I wish I could not be so fascinated by the Amish but i can’t help it, I’m flabbergasted.
We are on this road trip, you see. We left Spruce Pine this morning (May 17th) to cruise (without cruise control) to Canada and back.
Tomorrow we have a wedding to attend and after that it is free for all. The wedding is in Michigan so we broke up the drive and are now in Ohio, Amish Country.
We ate fried chicken and beet-juice soaked eggs with our friends David and Mary at an Amish restaurant. When I asked one of the waiters if it was an Amish tradition to play the same song over and over again he looked at me puzzled (clearly not getting my (hilarious) joke) and told me to ask the lady at the front desk. Anyhow, the most amazing part is yet to come.

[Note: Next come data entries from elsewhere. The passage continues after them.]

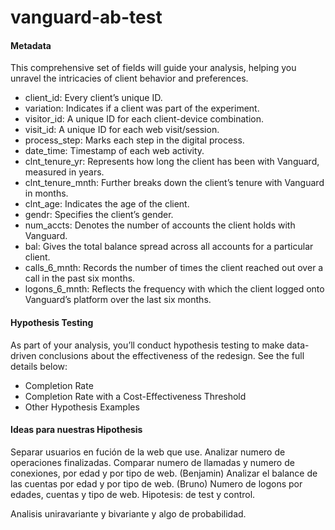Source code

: # vanguard-ab-test

#### Metadata

This comprehensive set of fields will guide your analysis, helping you unravel the intricacies of client behavior and preferences.

+ client_id: Every client’s unique ID.
+ variation: Indicates if a client was part of the experiment.
+ visitor_id: A unique ID for each client-device combination.
+ visit_id: A unique ID for each web visit/session.
+ process_step: Marks each step in the digital process.
+ date_time: Timestamp of each web activity.
+ clnt_tenure_yr: Represents how long the client has been with Vanguard, measured in years.
+ clnt_tenure_mnth: Further breaks down the client’s tenure with Vanguard in months.
+ clnt_age: Indicates the age of the client.
+ gendr: Specifies the client’s gender.
+ num_accts: Denotes the number of accounts the client holds with Vanguard.
+ bal: Gives the total balance spread across all accounts for a particular client.
+ calls_6_mnth: Records the number of times the client reached out over a call in the past six months.
+ logons_6_mnth: Reflects the frequency with which the client logged onto Vanguard’s platform over the last six months.

#### Hypothesis Testing

As part of your analysis, you’ll conduct hypothesis testing to make data-driven conclusions about the effectiveness of the redesign. See the full details below:

+ Completion Rate
+ Completion Rate with a Cost-Effectiveness Threshold
+ Other Hypothesis Examples

#### Ideas para nuestras Hipothesis

Separar usuarios en fución de la web que use.
Analizar numero de operaciones finalizadas.
Comparar numero de llamadas y numero de conexiones, por edad y por tipo de web. (Benjamin)
Analizar el balance de las cuentas por edad y por tipo de web. (Bruno)
Numero de logons por edades, cuentas y tipo de web.
Hipotesis: de test y control.

Analisis uniravariante y bivariante y algo de probabilidad.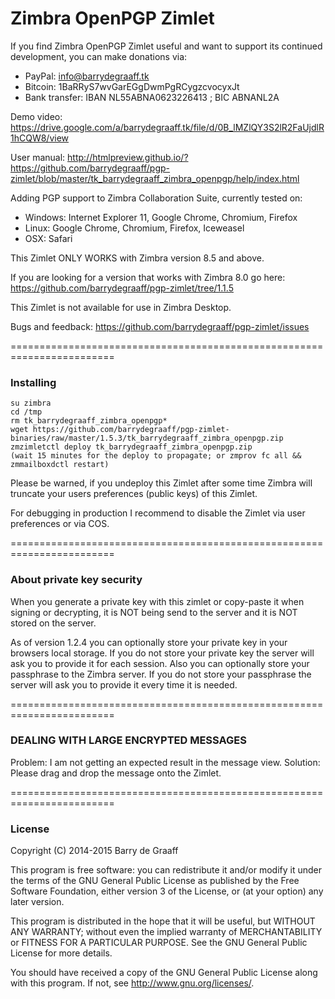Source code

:Zimbra OpenPGP Zimlet
==========

If you find Zimbra OpenPGP Zimlet useful and want to support its continued development, you can make donations via:
- PayPal: info@barrydegraaff.tk
- Bitcoin: 1BaRRyS7wvGarEGgDwmPgRCygzcvocyxJt
- Bank transfer: IBAN NL55ABNA0623226413 ; BIC ABNANL2A

Demo video: https://drive.google.com/a/barrydegraaff.tk/file/d/0B_lMZlQY3S2lR2FaUjdlR1hCQW8/view

User manual: http://htmlpreview.github.io/?https://github.com/barrydegraaff/pgp-zimlet/blob/master/tk_barrydegraaff_zimbra_openpgp/help/index.html

Adding PGP support to Zimbra Collaboration Suite, currently tested on:
- Windows: Internet Explorer 11, Google Chrome, Chromium, Firefox
- Linux: Google Chrome, Chromium, Firefox, Iceweasel
- OSX: Safari

This Zimlet ONLY WORKS with Zimbra version 8.5 and above.

If you are looking for a version that works with Zimbra 8.0 go here:
https://github.com/barrydegraaff/pgp-zimlet/tree/1.1.5

This Zimlet is not available for use in Zimbra Desktop.

Bugs and feedback: https://github.com/barrydegraaff/pgp-zimlet/issues

========================================================================

### Installing

    su zimbra
    cd /tmp
    rm tk_barrydegraaff_zimbra_openpgp*
    wget https://github.com/barrydegraaff/pgp-zimlet-binaries/raw/master/1.5.3/tk_barrydegraaff_zimbra_openpgp.zip
    zmzimletctl deploy tk_barrydegraaff_zimbra_openpgp.zip
    (wait 15 minutes for the deploy to propagate; or zmprov fc all && zmmailboxdctl restart)

Please be warned, if you undeploy this Zimlet after some time Zimbra will truncate your users preferences (public keys) of this Zimlet.

For debugging in production I recommend to disable the Zimlet via user preferences or via COS.

========================================================================

### About private key security

When you generate a private key with this zimlet or copy-paste it when signing or decrypting, it is NOT being send to the server and it is NOT stored on the server.

As of version 1.2.4 you can optionally store your private key in your browsers local storage. If you do not store your private key the server will ask you to provide it for each session. Also you can optionally store your passphrase to the Zimbra server. If you do not store your passphrase the server will ask you to provide it every time it is needed.

========================================================================

### DEALING WITH LARGE ENCRYPTED MESSAGES

Problem: I am not getting an expected result in the message view.
Solution: Please drag and drop the message onto the Zimlet.

========================================================================

### License

Copyright (C) 2014-2015  Barry de Graaff

This program is free software: you can redistribute it and/or modify
it under the terms of the GNU General Public License as published by
the Free Software Foundation, either version 3 of the License, or
(at your option) any later version.

This program is distributed in the hope that it will be useful,
but WITHOUT ANY WARRANTY; without even the implied warranty of
MERCHANTABILITY or FITNESS FOR A PARTICULAR PURPOSE.  See the
GNU General Public License for more details.

You should have received a copy of the GNU General Public License
along with this program.  If not, see http://www.gnu.org/licenses/.
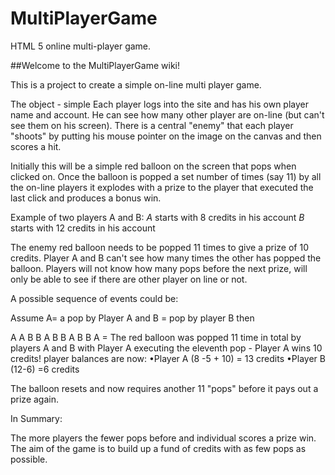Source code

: # MultiPlayerGame
HTML 5 online multi-player game.

##Welcome to the MultiPlayerGame wiki!

This is a project to create a simple on-line multi player game.

The object - simple Each player logs into the site and has his own player name and account. He can see how many other player are on-line (but can't see them on his screen). There is a central "enemy" that each player "shoots" by putting his mouse pointer on the image on the canvas and then scores a hit.

Initially this will be a simple red balloon on the screen that pops when clicked on. Once the balloon is popped a set number of times (say 11) by all the on-line players it explodes with a prize to the player that executed the last click and produces a bonus win. 

Example of two players A and B:
*A* starts with 8 credits in his account
*B* starts with 12 credits in his account

The enemy red balloon needs to be popped 11 times to give a prize of 10 credits. Player A and B can't see how many times the other has popped the balloon. Players will not know how many pops before the next prize, will only be able to see if there are other player on line or not.

A possible sequence of events could be:

Assume A= a pop by Player A and B = pop by player B then

A A B B A B B A B B A = The red balloon was popped 11 time in total by players A and B with Player A executing the eleventh pop - Player A wins 10 credits! player balances are now:
•Player A (8 -5 + 10) = 13 credits
•Player B (12-6) =6 credits

The balloon resets and now requires another 11 "pops" before it pays out a prize again.

In Summary:

The more players the fewer pops before and individual scores a prize win. The aim of the game is to build up a fund of credits with as few pops as possible. 
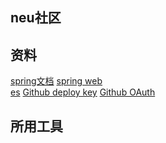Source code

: ## neu社区

## 资料
[spring文档](https://spring.io/guides)
[spring web](https://spring.io/guides/gs/serving-web-content/)    
[es](https://elasticsearch.cn/explore)
[Github deploy key]()
[Github OAuth](https://developer.github.com/apps/building-oauth-apps/authorizing-oauth-apps/)
[]()
## 所用工具
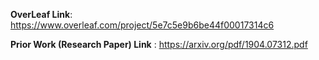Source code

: **OverLeaf Link**: https://www.overleaf.com/project/5e7c5e9b6be44f00017314c6

**Prior Work (Research Paper) Link** : https://arxiv.org/pdf/1904.07312.pdf
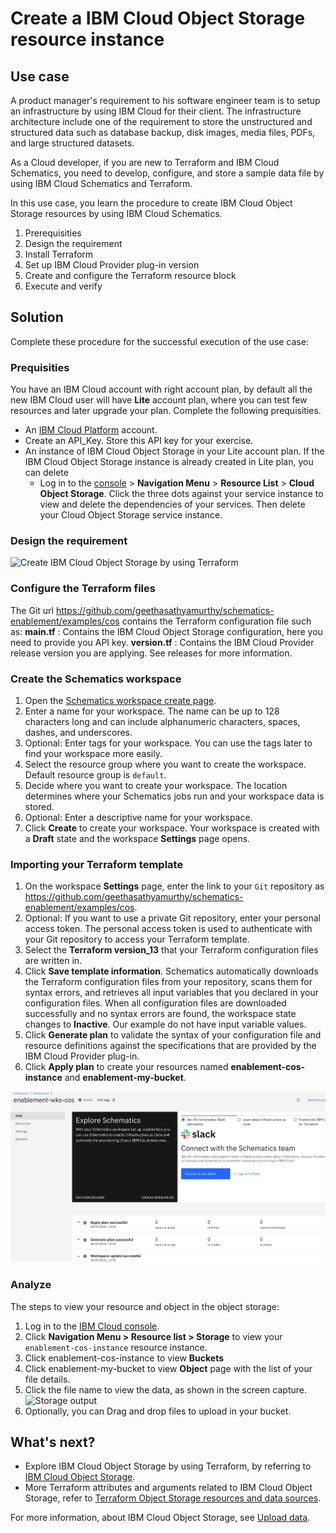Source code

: # Create a IBM Cloud Object Storage resource instance

## Use case
A product manager's requirement to his software engineer team is to setup an infrastructure by using IBM Cloud for their client. The infrastructure architecture include one of the requirement to store the unstructured and structured data such as database backup, disk images, media files, PDFs, and large structured datasets.

As a Cloud developer, if you are new to Terraform and IBM Cloud Schematics, you need to develop, configure, and store a sample data file by using IBM Cloud Schematics and Terraform. 

In this use case, you learn the procedure to create IBM Cloud Object Storage resources by using IBM Cloud Schematics.

1. Prerequisities
2. Design the requirement
3. Install Terraform
4. Set up IBM Cloud Provider plug-in version
5. Create and configure the Terraform resource block
6. Execute and verify

## Solution

Complete these procedure for the successful execution of the use case:

### Prequisities

You have an IBM Cloud account with right account plan, by default all the new IBM Cloud user will have **Lite** account plan, where you can test few resources and later upgrade your plan. Complete the following prequisities.

- An [IBM Cloud Platform](https://cloud.ibm.com/) account.
- Create an API_Key. Store this API key for your exercise.
- An instance of IBM Cloud Object Storage in your Lite account plan. If the IBM Cloud Object Storage instance is already created in Lite plan, you can delete 
  -  Log in to the [console](https://cloud.ibm.com/) > **Navigation Menu** > **Resource List** > **Cloud Object Storage**. Click the three dots against your service instance to view and delete the dependencies of your services. Then delete your Cloud Object Storage service instance.

### Design the requirement 

![Create IBM Cloud Object Storage by using Terraform](/images/ex1_cos_usecase.png)

### Configure the Terraform files

The Git url https://github.com/geethasathyamurthy/schematics-enablement/examples/cos contains the Terraform configuration file such as:
**main.tf** : Contains the IBM Cloud Object Storage configuration, here you need to provide you API key.
**version.tf** : Contains the IBM Cloud Provider release version you are applying. See releases for more information.

### Create the Schematics workspace

1. Open the [Schematics workspace create page](https://cloud.ibm.com/schematics/workspaces/create). 
2. Enter a name for your workspace. The name can be up to 128 characters long and can include alphanumeric characters, spaces, dashes, and underscores.
3. Optional: Enter tags for your workspace. You can use the tags later to find your workspace more easily.
4. Select the resource group where you want to create the workspace. Default resource group is `default`.
5. Decide where you want to create your workspace. The location determines where your Schematics jobs run and your workspace data is stored. 
6. Optional: Enter a descriptive name for your workspace. 
7. Click **Create** to create your workspace. Your workspace is created with a **Draft** state and the workspace **Settings** page opens.


### Importing your Terraform template

1. On the workspace **Settings** page, enter the link to your `Git` repository as https://github.com/geethasathyamurthy/schematics-enablement/examples/cos.
2. Optional: If you want to use a private Git repository, enter your personal access token. The personal access token is used to authenticate with your Git repository to access your Terraform template.
3. Select the **Terraform version_13** that your Terraform configuration files are written in.
4. Click **Save template information**. Schematics automatically downloads the Terraform configuration files from your repository, scans them for syntax errors, and retrieves all input variables that you declared in your configuration files. When all configuration files are downloaded successfully and no syntax errors are found, the workspace state changes to **Inactive**. Our example do not have input variable values.
5. Click **Generate plan** to validate the syntax of your configuration file and resource definitions against the specifications that are provided by the IBM Cloud Provider plug-in.
6. Click **Apply plan** to create your resources named **enablement-cos-instance** and **enablement-my-bucket**. 

<img width="972" alt="Screenshot 2021-07-15 at 5 41 52 PM" src="images/cos_apply_output.png">


### Analyze

The steps to view your resource and object in the object storage:

1. Log in to the [IBM Cloud console](https://cloud.ibm.com).
2. Click **Navigation Menu > Resource list > Storage** to view your `enablement-cos-instance` resource instance.
3. Click enablement-cos-instance to view **Buckets**
4. Click enablement-my-bucket to view **Object** page with the list of your file details. 
5. Click the file name to view the data, as shown in the screen capture.
   ![Storage output](images/ex_cos_output.png)
6. Optionally, you can Drag and drop files to upload in your bucket.

## What's next?

- Explore IBM Cloud Object Storage by using Terraform, by referring to [IBM Cloud Object Storage](https://github.com/IBM-Cloud/terraform-provider-ibm/tree/master/examples/ibm-cos-bucket-object).
- More Terraform attributes and arguments related to IBM Cloud Object Storage, refer to [Terraform Object Storage resources and data sources](https://registry.terraform.io/providers/IBM-Cloud/ibm/latest/docs/resources/cos_bucket).


For more information, about IBM Cloud Object Storage, see [Upload data](https://cloud.ibm.com/docs/cloud-object-storage?topic=cloud-object-storage-upload).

The (scenic) drive back through the country was where I was so amazed about all the Amish freely doing their thing. Sure, I’ve read about the Amish and even seen some. But it always seemed like a fairytale, something that only happens because of tourism. But not here. We saw kids playing volleyball, having the time of their life. The girls were wearing bonnets and colorful cape dresses. Shortly after that we saw a teenage boy driving a buggy full of hay, wearing long hair, no beard and the Amish head! The roads were filled with big, but simple houses and lots of farms, quite the scene and very beautiful. The first day of our road trip is accomplished. Many more to come– we’ll keep you posted.

Conclusion of day1: Amish are real
Toll payed: 6$ at 3 different toll booths
Roadkills: (caused by our red Subaru) 0
Found Bungee straps: 0
Additions to the family: 1 My sister had a baby girl today!